(MATERIAL FOR THIS TASK Opens)

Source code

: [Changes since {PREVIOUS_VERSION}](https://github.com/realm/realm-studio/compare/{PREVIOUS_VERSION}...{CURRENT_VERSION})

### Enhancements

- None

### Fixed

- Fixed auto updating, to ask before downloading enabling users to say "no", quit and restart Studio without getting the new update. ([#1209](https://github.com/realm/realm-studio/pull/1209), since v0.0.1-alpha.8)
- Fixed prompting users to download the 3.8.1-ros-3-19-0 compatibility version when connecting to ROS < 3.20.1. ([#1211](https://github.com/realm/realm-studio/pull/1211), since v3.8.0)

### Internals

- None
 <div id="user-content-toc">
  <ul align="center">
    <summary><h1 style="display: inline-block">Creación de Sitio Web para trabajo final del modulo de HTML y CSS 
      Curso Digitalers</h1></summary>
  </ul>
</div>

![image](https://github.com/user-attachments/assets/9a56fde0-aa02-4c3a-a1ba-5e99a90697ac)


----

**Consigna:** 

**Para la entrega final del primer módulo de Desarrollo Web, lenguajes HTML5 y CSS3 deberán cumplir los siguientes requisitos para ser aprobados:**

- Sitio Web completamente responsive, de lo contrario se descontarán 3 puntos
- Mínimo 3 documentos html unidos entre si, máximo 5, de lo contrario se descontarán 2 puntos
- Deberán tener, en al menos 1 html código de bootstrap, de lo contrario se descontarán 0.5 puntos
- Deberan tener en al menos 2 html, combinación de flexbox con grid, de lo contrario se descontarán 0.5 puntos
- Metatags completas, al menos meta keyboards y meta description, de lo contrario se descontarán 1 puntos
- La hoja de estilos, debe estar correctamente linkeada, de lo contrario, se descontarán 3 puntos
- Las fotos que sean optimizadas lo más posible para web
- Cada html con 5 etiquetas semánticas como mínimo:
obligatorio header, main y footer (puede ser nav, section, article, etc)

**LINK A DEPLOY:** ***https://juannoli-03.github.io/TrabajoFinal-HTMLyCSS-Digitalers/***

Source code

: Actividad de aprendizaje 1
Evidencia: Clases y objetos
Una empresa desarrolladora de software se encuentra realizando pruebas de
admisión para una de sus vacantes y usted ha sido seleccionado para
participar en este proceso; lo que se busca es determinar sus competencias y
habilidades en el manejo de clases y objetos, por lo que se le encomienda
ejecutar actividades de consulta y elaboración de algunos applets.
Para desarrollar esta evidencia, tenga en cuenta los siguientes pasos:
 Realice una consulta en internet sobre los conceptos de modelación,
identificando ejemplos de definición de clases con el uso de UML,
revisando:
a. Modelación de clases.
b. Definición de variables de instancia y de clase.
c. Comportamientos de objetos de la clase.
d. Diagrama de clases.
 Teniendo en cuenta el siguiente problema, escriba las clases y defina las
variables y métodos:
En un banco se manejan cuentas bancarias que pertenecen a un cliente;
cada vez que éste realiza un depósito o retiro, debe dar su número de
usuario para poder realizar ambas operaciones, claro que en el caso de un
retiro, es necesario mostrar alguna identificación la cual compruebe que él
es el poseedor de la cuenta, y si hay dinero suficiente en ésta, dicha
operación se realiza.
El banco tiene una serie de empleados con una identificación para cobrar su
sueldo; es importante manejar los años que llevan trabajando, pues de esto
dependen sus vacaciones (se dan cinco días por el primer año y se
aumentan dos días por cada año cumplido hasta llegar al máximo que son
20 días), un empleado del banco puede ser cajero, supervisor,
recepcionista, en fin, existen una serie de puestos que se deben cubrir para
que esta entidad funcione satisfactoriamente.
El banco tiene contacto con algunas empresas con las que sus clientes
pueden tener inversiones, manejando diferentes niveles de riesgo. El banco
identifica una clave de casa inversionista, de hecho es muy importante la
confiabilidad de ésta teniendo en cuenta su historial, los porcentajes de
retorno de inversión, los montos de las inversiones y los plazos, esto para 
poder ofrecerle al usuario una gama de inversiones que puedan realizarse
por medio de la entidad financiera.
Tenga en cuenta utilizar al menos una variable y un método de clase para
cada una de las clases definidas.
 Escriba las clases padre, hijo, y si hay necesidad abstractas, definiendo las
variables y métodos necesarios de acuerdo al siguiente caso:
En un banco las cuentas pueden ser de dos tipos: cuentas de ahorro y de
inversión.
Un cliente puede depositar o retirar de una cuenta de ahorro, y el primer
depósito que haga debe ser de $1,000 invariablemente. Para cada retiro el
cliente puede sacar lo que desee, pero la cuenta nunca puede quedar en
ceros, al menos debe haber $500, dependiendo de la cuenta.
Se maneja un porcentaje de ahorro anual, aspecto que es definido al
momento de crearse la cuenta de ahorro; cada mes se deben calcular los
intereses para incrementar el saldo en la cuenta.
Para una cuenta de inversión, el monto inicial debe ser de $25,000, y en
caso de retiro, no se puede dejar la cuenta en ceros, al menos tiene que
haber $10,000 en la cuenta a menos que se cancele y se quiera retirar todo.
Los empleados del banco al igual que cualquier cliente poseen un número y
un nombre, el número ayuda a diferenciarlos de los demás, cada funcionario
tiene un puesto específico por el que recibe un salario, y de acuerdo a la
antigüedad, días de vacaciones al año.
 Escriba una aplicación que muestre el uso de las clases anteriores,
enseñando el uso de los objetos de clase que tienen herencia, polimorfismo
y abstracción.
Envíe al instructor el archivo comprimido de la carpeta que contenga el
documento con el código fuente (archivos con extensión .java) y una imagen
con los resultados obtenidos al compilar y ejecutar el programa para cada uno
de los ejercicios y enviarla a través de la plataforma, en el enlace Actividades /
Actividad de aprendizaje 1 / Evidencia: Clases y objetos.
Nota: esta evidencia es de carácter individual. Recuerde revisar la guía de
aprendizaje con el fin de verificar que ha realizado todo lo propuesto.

(MATERIAL FOR THIS TASK Closes)

-- TASK DETAILS --
Give back the listing exactly, please, from its first line to the line containing "- Metatags completas, al", inclusive, and nothing past that line.

-- WRITTEN RESPONSE --
Source code

: [Changes since {PREVIOUS_VERSION}](https://github.com/realm/realm-studio/compare/{PREVIOUS_VERSION}...{CURRENT_VERSION})

### Enhancements

- None

### Fixed

- Fixed auto updating, to ask before downloading enabling users to say "no", quit and restart Studio without getting the new update. ([#1209](https://github.com/realm/realm-studio/pull/1209), since v0.0.1-alpha.8)
- Fixed prompting users to download the 3.8.1-ros-3-19-0 compatibility version when connecting to ROS < 3.20.1. ([#1211](https://github.com/realm/realm-studio/pull/1211), since v3.8.0)

### Internals

- None
 <div id="user-content-toc">
  <ul align="center">
    <summary><h1 style="display: inline-block">Creación de Sitio Web para trabajo final del modulo de HTML y CSS 
      Curso Digitalers</h1></summary>
  </ul>
</div>

![image](https://github.com/user-attachments/assets/9a56fde0-aa02-4c3a-a1ba-5e99a90697ac)


----

**Consigna:** 

**Para la entrega final del primer módulo de Desarrollo Web, lenguajes HTML5 y CSS3 deberán cumplir los siguientes requisitos para ser aprobados:**

- Sitio Web completamente responsive, de lo contrario se descontarán 3 puntos
- Mínimo 3 documentos html unidos entre si, máximo 5, de lo contrario se descontarán 2 puntos
- Deberán tener, en al menos 1 html código de bootstrap, de lo contrario se descontarán 0.5 puntos
- Deberan tener en al menos 2 html, combinación de flexbox con grid, de lo contrario se descontarán 0.5 puntos
- Metatags completas, al menos meta keyboards y meta description, de lo contrario se descontarán 1 puntos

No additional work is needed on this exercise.